Let us hope that Moody’s credit agency has factored in the AsiaInfo survey insights. The agency recently announced that telecoms revenues are stable, will grow at between one and two percent and the light at the end of the tunnel may not be an oncoming train.
They seem to base the upgrade on the increased use of traffic data. Whether they have thought through the challenges for operators in using customer data, time will tell.
The AsiaInfo survey, conducted over the summer, brought to light several issues that are currently being discussed in the industry. But this puts a harder focus on some of the challenges.
Foremost among them is how far behind operators believe themselves to be when compared to the Large Internet Players (LIPs). The consensus is that they are two years behind, and probably more if you consider that the LIPs are not going to stand still while operators catch up.

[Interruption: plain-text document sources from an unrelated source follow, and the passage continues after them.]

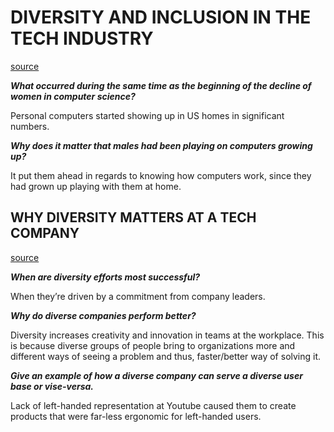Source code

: # DIVERSITY AND INCLUSION IN THE TECH INDUSTRY

[source](https://www.npr.org/sections/money/2014/10/21/357629765/when-women-stopped-coding)

 ***What occurred during the same time as the beginning of the decline of women in computer science?***

 Personal computers started showing up in US homes in significant numbers.

***Why does it matter that males had been playing on computers growing up?***

It put them ahead in regards to knowing how computers work, since they had grown up playing with them at home.

## WHY DIVERSITY MATTERS AT A TECH COMPANY

[source](https://www.usatoday.com/story/tech/columnist/2015/07/21/why-diversity-matters-your-tech-company/30419871/)

***When are diversity efforts most successful?***

When they’re driven by a commitment from company leaders.

***Why do diverse companies perform better?***

Diversity increases  creativity and innovation in teams at the workplace.
This is because diverse groups of people bring to organizations more and different ways of seeing a problem and thus, faster/better way of solving it.

***Give an example of how a diverse company can serve a diverse user base or vise-versa.***

Lack of left-handed representation at Youtube caused them to create products that were far-less ergonomic for left-handed users.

The biggest barrier to them catching up, in their view, is regulation. Clearly this is just one issue, the other obvious one being the legacy that operators are carrying. These together present a daunting task, given that – for the moment – LIPs are not hamstrung by a raft of rules. And the regulator, even after hearing pleas from operators, is not about to lighten his position. Vice President for the Digital Single Market, Andrus Ansip has made his position clear, when he said that “relaxing competition rules is not the answer and industry consolidation is not necessarily the answer either.” Without economies of scale and no let up in regulatory restrictions, it seems the only thing to do is innovate, somehow.
And catch up or carve out a value added niche they must do. LIPs run businesses based exclusively on digital assets – data. Now operators must do the same. And they can. And the LIPs know it. As one LIP interviewed in the survey says, “operators have the potential to do what we do. Although there are some legal and technical challenges, the largest constraint is the current mindset.”

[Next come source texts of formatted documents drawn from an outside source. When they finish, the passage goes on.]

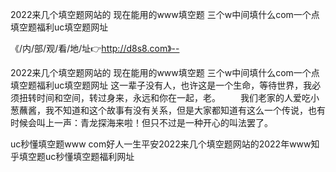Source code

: 2022来几个填空题网站的
现在能用的www填空题
三个w中间填什么com一个点
填空题福利uc填空题网址


《/内/部/观/看/地/址👉http://d8s8.com》--

2022来几个填空题网站的
现在能用的www填空题
三个w中间填什么com一个点
填空题福利uc填空题网址
这一辈子没有人，也许这是一个生命，等待世界，我必须扭转时间和空间，转过身来，永远和你在一起，老。
　　我们老家的人爱吃小葱蘸酱，我不知道和这个故事有没有关系，但是大家都知道有这么一个传说，也有时候会叫上一声：青龙探海来啦！但只不过是一种开心的叫法罢了。





uc秒懂填空题www com好人一生平安2022来几个填空题网站的2022年www知乎填空题uc秒懂填空题福利网址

Along with the challenges of sharing customer data better, across the still standing silos, there is indeed a cultural problem. The culture within operators, particularly large ones is to look after the network, protect (and sweat) assets and not to take unnecessary risks.

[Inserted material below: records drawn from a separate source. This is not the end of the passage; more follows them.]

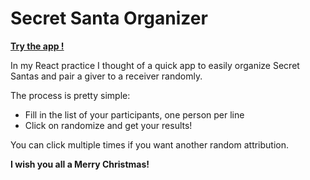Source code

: # Secret Santa Organizer

[**Try the app !**](https://secretsanta-yay.web.app/)

In my React practice I thought of a quick app to easily organize Secret Santas and pair a giver to a receiver randomly.

The process is pretty simple:
- Fill in the list of your participants, one person per line
- Click on randomize and get your results!

You can click multiple times if you want another random attribution.

**I wish you all a Merry Christmas!**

For this fundamental reason, persuading teams within operators to use customer data, particularly traffic data, will be difficult. New services and exciting products need to go through hoops. Operators have ethics committees (not to mention ‘innovation committees) and what the LIPs might launch without question, would be stopped by an ethics committee. LIPs have a ‘launch and test’ mindset, operators do not, and anything that comes anywhere the area of ‘spooky’ marketing – of seeming to know too much about the customer – will not be allowed.
Sadly, the Moody’s report will not help the cause of those of us in the industry who can see that operators will struggle. Instead of adding another voice to the few that are saying they should take risks, be far more proactive with customer data and the customer experience, this will sit on the other side of the fulcrum. It will encourage risk averse thinking among operators.
Yet, maybe, just maybe, the reverse is true. Maybe Moody’s has actually considered, reviewed and deeply thought through the challenge for operators, the partnerships they must make and the massive changes they require. And concluded that they are up to the task. Let us hope so.